Jihoon menoleh ke arah Daniel. Raut wajahnya menunjukkan bahwa ia ingin berlari dari sini sekarang juga. Jihoon ketakutan tanpa sebab yang pasti. Pikirannya yang melayang kemana-mana membuatnya meningkatkan kewaspadaan dan perlindungan dirinya akan sesuatu yang bahkan ia pun tidak tau apa itu.

Daniel mengelus pipi gembil Jihoon perlahan sembari menyunggingkan senyuman simpulnya, berharap dengan hal itu Jihoon akan dapat rileks sebentar. Tangannya menuntun Jihoon untuk duduk di salah satu bangku kayu di pinggiran dek. Jihoon kembali menunduk dengan kedua jemari tangannya yang saling bertautan. Daniel menghela nafas melihat hal itu, berpikir mungkin akan sangat tidak dewasa jika ia tetap memaksakan kehendaknya untuk mengetahui alasan Jihoon menjadi seperti ini.

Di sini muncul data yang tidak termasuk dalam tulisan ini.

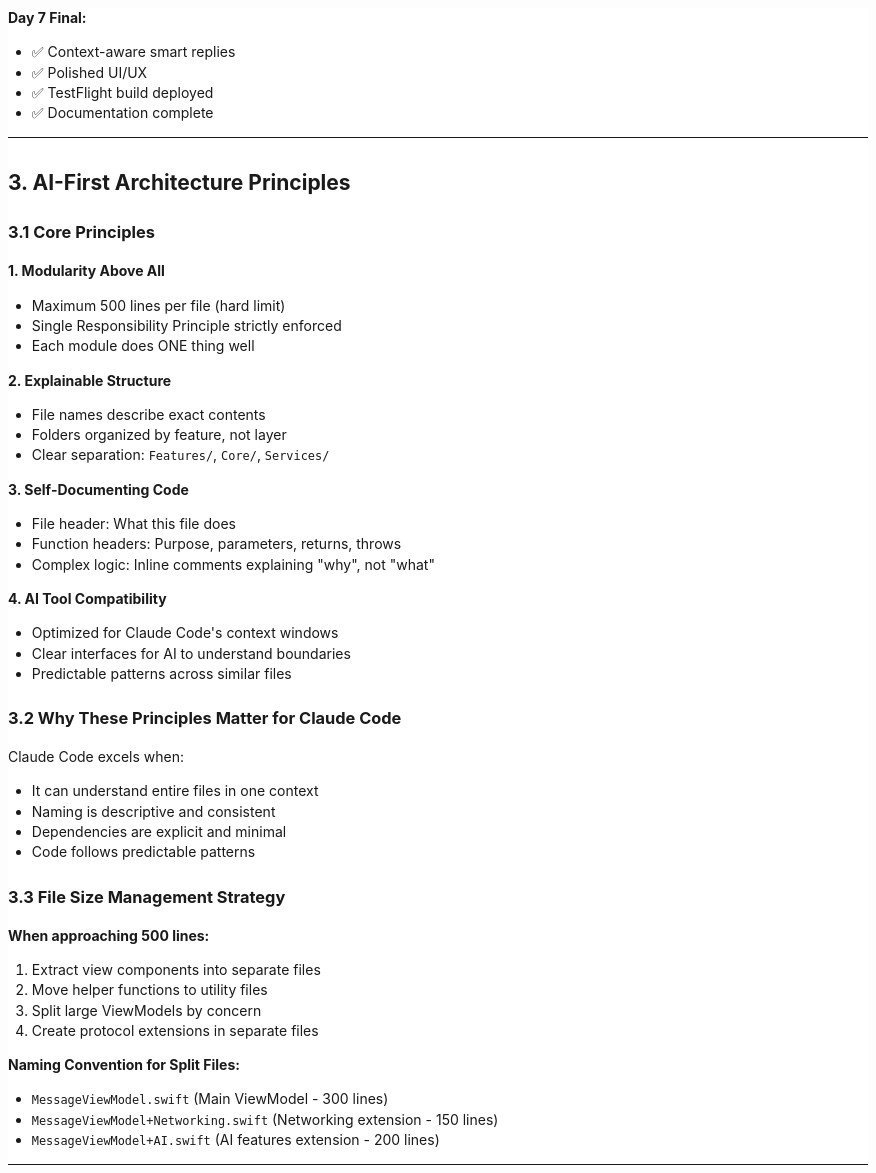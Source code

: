 **Day 7 Final:**
- ✅ Context-aware smart replies
- ✅ Polished UI/UX
- ✅ TestFlight build deployed
- ✅ Documentation complete

---

## 3. AI-First Architecture Principles

### 3.1 Core Principles

**1. Modularity Above All**
- Maximum 500 lines per file (hard limit)
- Single Responsibility Principle strictly enforced
- Each module does ONE thing well

**2. Explainable Structure**
- File names describe exact contents
- Folders organized by feature, not layer
- Clear separation: `Features/`, `Core/`, `Services/`

**3. Self-Documenting Code**
- File header: What this file does
- Function headers: Purpose, parameters, returns, throws
- Complex logic: Inline comments explaining "why", not "what"

**4. AI Tool Compatibility**
- Optimized for Claude Code's context windows
- Clear interfaces for AI to understand boundaries
- Predictable patterns across similar files

### 3.2 Why These Principles Matter for Claude Code

Claude Code excels when:
- It can understand entire files in one context
- Naming is descriptive and consistent
- Dependencies are explicit and minimal
- Code follows predictable patterns

### 3.3 File Size Management Strategy

**When approaching 500 lines:**
1. Extract view components into separate files
2. Move helper functions to utility files
3. Split large ViewModels by concern
4. Create protocol extensions in separate files

**Naming Convention for Split Files:**
- `MessageViewModel.swift` (Main ViewModel - 300 lines)
- `MessageViewModel+Networking.swift` (Networking extension - 150 lines)
- `MessageViewModel+AI.swift` (AI features extension - 200 lines)

---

Daniel sudah akan berdiri hendak mengajak Jihoon kembali ke kamar dan menenangkan pria mungilnya itu saat sudut mata monolidnya menemukan objek pandangan yang menarik perhatiannya. Beberapa meter dari tempat duduk mereka terdapat dua orang pria bertubuh tinggi menjulang dengan wajah oriental yang mencolok dari orang-orang di sekitar mereka. Senyum Daniel mengembang, telunjuknya menoel lengan Jihoon meminta Jihoon ikut mengamati objek pandangnya.

"Ji, kau lihat di sana, itu the living crazy rich Asia, Lai Guanlin."

Daniel sama sekali tidak menangkan reaksi tubuh Jihoon yang membeku di tempatnya. Pria mungil itu memundurkan tubuhnya untuk berlindung di balik tubuh besar Daniel berusaha tidak terlihat. Jantungnya memompa cepat dan ia rasanya ingin menghilang dari tempat ini sekarang juga.

"Aku pernah bertemu dengannya sekali saat acara pesta ulang tahun pernikahan orang tuanya. Kang Dongho pasti akan sangat iri padaku sekarang, ia sangat ingin mengajak perusahaan Lai untuk bekerjasama. Ah aku tidak mengerti bisnis."

Biasanya Jihoon akan berekspresi berlebihan jika Daniel berbicara panjang lebar layaknya orang normal mengingat pria berbahu lebar itu hanya berbicara banyak jika ia sedang memarahi Jihoon yang suka membantah. Tapi jangankan untuk berekspresi, suara Daniel bahkan terdengar jauh sekali di telinga Jihoon meski kenyataannya mereka bersebelahan.

Daniel mengeluarkan ponselnya, menarikan jemarinya di atasnya menghubungi entah siapa itu yang tidak Jihoon pedulikan sama sekali. Jihoon sedikit mengintip pada Guanlin yang nampak serius sekali berbicara dengan lawan bicaranya dari balik bahu Daniel. Entah lah, Jihoon tidak mengerti dengan perasaannya yang terasa campur aduk.

Lai Guanlin adalah sosok yang paling ingin ia temui selama bertahun-tahun, tetapi juga sosok terakhir yang ingin ia temui dibanding siapapun di muka bumi ini.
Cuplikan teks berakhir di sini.